Kegiatan ini menjadi ajang temu lintas generasi yang mempertemukan dua garis keluarga besar, yakni Bani Marno Suwarto Tawar dan Bani Wiryo Sumarto. Suasana kekeluargaan terasa kental sejak awal hingga akhir acara.
Rangkaian acara diawali dengan pemaparan silsilah keluarga oleh Catur Budi Santoso. Ia menjelaskan asal-usul keturunan yang berakar dari Mbah Kerto Tinoyo melalui garis Ibu Harjo Wiji, kemudian diteruskan oleh Mbah Wiryo Sumarto dan Bapak Tawar Marno Suwarto.

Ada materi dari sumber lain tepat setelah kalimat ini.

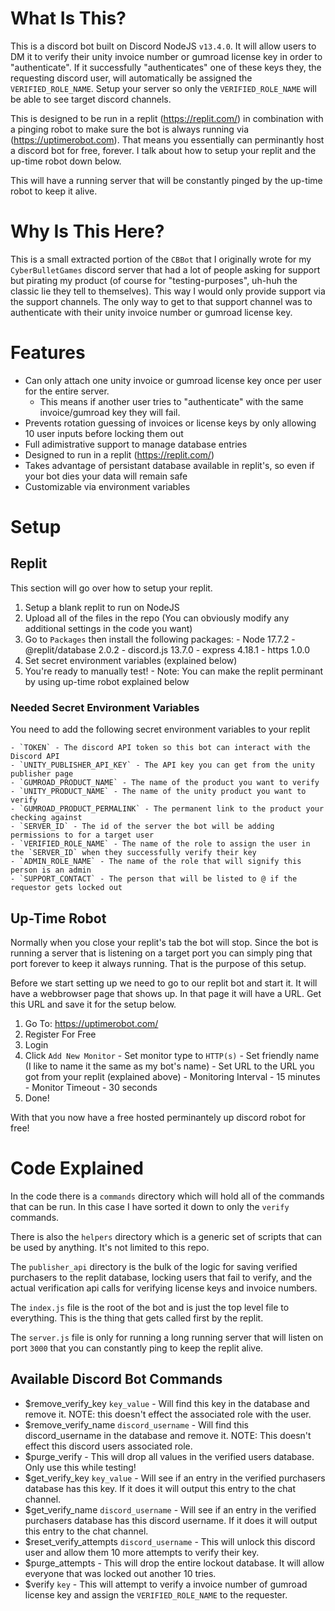 # What Is This?
This is a discord bot built on Discord NodeJS `v13.4.0`. It will allow users to DM it to verify their unity invoice number or gumroad license key in order to "authenticate". If it successfully "authenticates" one of these keys they, the requesting discord user, will automatically be assigned the `VERIFIED_ROLE_NAME`. Setup your server so only the `VERIFIED_ROLE_NAME` will be able to see target discord channels.

This is designed to be run in a replit (https://replit.com/) in combination with a pinging robot to make sure the bot is always running via (https://uptimerobot.com). That means you essentially can perminantly host a discord bot for free, forever. I talk about how to setup your replit and the up-time robot down below.

This will have a running server that will be constantly pinged by the up-time robot to keep it alive.

# Why Is This Here?
This is a small extracted portion of the `CBBot` that I originally wrote for my `CyberBulletGames` discord server that had a lot of people asking for support but pirating my product (of course for "testing-purposes", uh-huh the classic lie they tell to themselves). This way I would only provide support via the support channels. The only way to get to that support channel was to authenticate with their unity invoice number or gumroad license key.

# Features
  * Can only attach one unity invoice or gumroad license key once per user for the entire server.
    - This means if another user tries to "authenticate" with the same invoice/gumroad key they will fail.
  * Prevents rotation guessing of invoices or license keys by only allowing 10 user inputs before locking them out
  * Full adimistrative support to manage database entries
  * Designed to run in a replit (https://replit.com/)
  * Takes advantage of persistant database available in replit's, so even if your bot dies your data will remain safe
  * Customizable via environment variables

# Setup
## Replit
This section will go over how to setup your replit.

  1. Setup a blank replit to run on NodeJS
  2. Upload all of the files in the repo (You can obviously modify any additional settings in the code you want)
  3. Go to `Packages` then install the following packages:
    - Node 17.7.2
    - @replit/database 2.0.2
    - discord.js 13.7.0
    - express 4.18.1
    - https 1.0.0
  4. Set secret environment variables (explained below)
  5. You're ready to manually test!
    - Note: You can make the replit perminant by using up-time robot explained below

### Needed Secret Environment Variables
You need to add the following secret environment variables to your replit

    - `TOKEN` - The discord API token so this bot can interact with the Discord API
    - `UNITY_PUBLISHER_API_KEY` - The API key you can get from the unity publisher page
    - `GUMROAD_PRODUCT_NAME` - The name of the product you want to verify
    - `UNITY_PRODUCT_NAME` - The name of the unity product you want to verify
    - `GUMROAD_PRODUCT_PERMALINK` - The permanent link to the product your checking against
    - `SERVER_ID` - The id of the server the bot will be adding permissions to for a target user
    - `VERIFIED_ROLE_NAME` - The name of the role to assign the user in the `SERVER_ID` when they successfully verify their key
    - `ADMIN_ROLE_NAME` - The name of the role that will signify this person is an admin
    - `SUPPORT_CONTACT` - The person that will be listed to @ if the requestor gets locked out

## Up-Time Robot
Normally when you close your replit's tab the bot will stop. Since the bot is running a server that is listening on a target port you can simply ping that port forever to keep it always running. That is the purpose of this setup.

Before we start setting up we need to go to our replit bot and start it. It will have a webbrowser page that shows up. In that page it will have a URL. Get this URL and save it for the setup below.

  1. Go To: https://uptimerobot.com/
  2. Register For Free
  3. Login
  4. Click `Add New Monitor`
    - Set monitor type to `HTTP(s)`
    - Set friendly name (I like to name it the same as my bot's name)
    - Set URL to the URL you got from your replit (explained above)
    - Monitoring Interval - 15 minutes
    - Monitor Timeout - 30 seconds
  5. Done!

With that you now have a free hosted perminantely up discord robot for free! 

# Code Explained
In the code there is a `commands` directory which will hold all of the commands that can be run. In this case I have sorted it down to only the `verify` commands. 

There is also the `helpers` directory which is a generic set of scripts that can be used by anything. It's not limited to this repo.

The `publisher_api` directory is the bulk of the logic for saving verified purchasers to the replit database, locking users that fail to verify, and the actual verification api calls for verifying license keys and invoice numbers.

The `index.js` file is the root of the bot and is just the top level file to everything. This is the thing that gets called first by the replit.

The `server.js` file is only for running a long running server that will listen on port `3000` that you can constantly ping to keep the replit alive.

## Available Discord Bot Commands
  - $remove_verify_key `key_value` - Will find this key in the database and remove it. NOTE: this doesn't effect the associated role with the user.
  - $remove_verify_name `discord_username` - Will find this discord_username in the database and remove it. NOTE: This doesn't effect this discord users associated role.
  - $purge_verify - This will drop all values in the verified users database. Only use this while testing!
  - $get_verify_key `key_value` - Will see if an entry in the verified purchasers database has this key. If it does it will output this entry to the chat channel.
  - $get_verify_name `discord_username` - Will see if an entry in the verified purchasers database has this discord username. If it does it will output this entry to the chat channel.
  - $reset_verify_attempts `discord_username` - This will unlock this discord user and allow them 10 more attempts to verify their key.
  - $purge_attempts - This will drop the entire lockout database. It will allow everyone that was locked out another 10 tries.
  - $verify `key` - This will attempt to verify a invoice number of gumroad license key and assign the `VERIFIED_ROLE_NAME` to the requester.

“Mbah Wiryo Sumarto memiliki 10 anak, sedangkan Mbah Tawar Marno Suwarto memiliki 7 anak. Adapun Mbokde Harjo Wiji tidak memiliki keturunan,” ujar Catur.
Ia juga menegaskan pentingnya menjaga hubungan kekeluargaan di tengah kesibukan masing-masing. “Pertemuan ini merupakan anugerah yang patut disyukuri. Semoga silaturahmi keluarga semakin erat dan membawa keberkahan,” imbuhnya.
Perwakilan keluarga lainnya, Bagus dari Bani Wiryo Sumarto, turut menyampaikan rasa haru atas terselenggaranya acara tersebut. “Kami sangat bahagia bisa berkumpul kembali. Momen Lebaran seperti ini menjadi pengingat bahwa keluarga adalah tempat kembali,” ucapnya.
Momen paling emosional terjadi saat seluruh anggota keluarga saling bersalaman dan bermaaf-maafan. Tangis haru pecah, menandai kuatnya ikatan batin yang tetap terjaga meski terpisah jarak dan waktu.
Acara kemudian ditutup dengan ramah tamah dan hiburan sederhana. Kebersamaan yang terbangun menjadi simbol kuatnya nilai persaudaraan dalam keluarga besar Trah Kerto Tinoyo.
“Semangat ‘Sedulur Ojo Nganti Luntur’ harus terus dijaga sebagai fondasi utama kebersamaan keluarga,” pungkas Bagus.